Culpa es el concepto más bajo, más vulgar, el término que acuña la debilidad de unos reformas sin respuestas que van dejando por el camino a muchos estudiantes sin becas. Naufragar en un constante desbarajuste de sentidos y concluirlo todo nombrando a algo o alguien como responsable de lo ocurrido. Pero puede que sea el camino fácil; sí, lo es. Una manera rápida de intentar solucionar ciertos problemas. Aunque señalar a alguien como causante no enmienda nada, y más cuando la causa en realidad no es más que una consecuencia.

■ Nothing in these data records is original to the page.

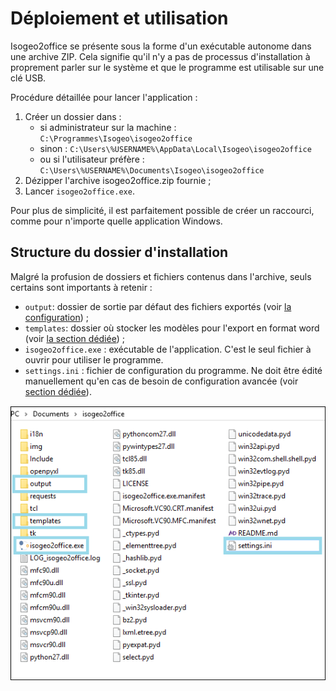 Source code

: # Déploiement et utilisation

Isogeo2office se présente sous la forme d'un exécutable autonome dans une archive ZIP. Cela signifie qu'il n'y a pas de processus d'installation à proprement parler sur le système et que le programme est utilisable sur une clé USB.

Procédure détaillée pour lancer l'application :

1. Créer un dossier dans :
   * si administrateur sur la machine : `C:\Programmes\Isogeo\isogeo2office`
   * sinon : `C:\Users\%USERNAME%\AppData\Local\Isogeo\isogeo2office`
   * ou si l'utilisateur préfère : `C:\Users\%USERNAME%\Documents\Isogeo\isogeo2office`
2. Dézipper l'archive isogeo2office.zip fournie ;
3. Lancer `isogeo2office.exe`.

Pour plus de simplicité, il est parfaitement possible de créer un raccourci, comme pour n'importe quelle application Windows.

## Structure du dossier d'installation

Malgré la profusion de dossiers et fichiers contenus dans l'archive, seuls certains sont importants à retenir :

* `output`: dossier de sortie par défaut des fichiers exportés \(voir [la configuration](/configuration/configuration/configui.md)\) ;
* `templates`: dossier où stocker les modèles pour l'export en format word \(voir [la section dédiée](/exporter/export-word/modele-dexport.md)\) ;
* `isogeo2office.exe` : exécutable de l'application. C'est le seul fichier à ouvrir pour utiliser le programme.
* `settings.ini` : fichier de configuration du programme. Ne doit être édité manuellement qu'en cas de besoin de configuration avancée \(voir [section dédiée](/configuration/configuration/configadvanced.md)\).

![](/assets/isogeo2office_install_dir.png)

Esa palabra tan vulgar, culpa, persigue el rastro cada vez más efímero de miles de jóvenes. Incontables apuntes en sucio que no hicieron más que ahorrarse un apretón de manos con ese ministro más conocido por sus ocurrencias; un acto sencillo, directo y significativo. Después de aquella noticia y de sus consecuencias, he escuchado numerosas opiniones al respecto del gesto algunos alumnos hacia Wert: en contra, a favor y los típicos comentarios conformistas que me generan una impotencia desmesurada. Soy de las que no buscan afianzar sus ideales, no tengo que hacerlo. Al contrario, prefiero que me digan lo opuesto a lo que me gustaría oír por aquello de desarrollar una teoría de la argumentación que poco a poco se va deshaciendo en falacias. Lo único que verdaderamente me exaspera es esa posición intermedia, el conformismo, el remordimiento anónimo. El estudiante es el eterno acompañante de la culpa. El indefenso rosto que aprende a caminar mirando al suelo y sin gesticular. La piel del habitante de las aulas españolas es el objeto de ensayo del arrepentimiento. El austero recorte en dignidad y vergüenza. El alumno no es más que un cúmulo de paciencia aderezada con excusas y pretextos. Una insignificancia desde Bruselas, un experimento desde España. El sujeto que se pone de rodillas, que sonríe y acepta. El receptor perfecto de un conglomerado de sandeces. El becario eterno y sumiso con la esperanza de al menos estar ahí, aunque sea así, en esas condiciones. ¿Eso, de verdad, es lo que creen?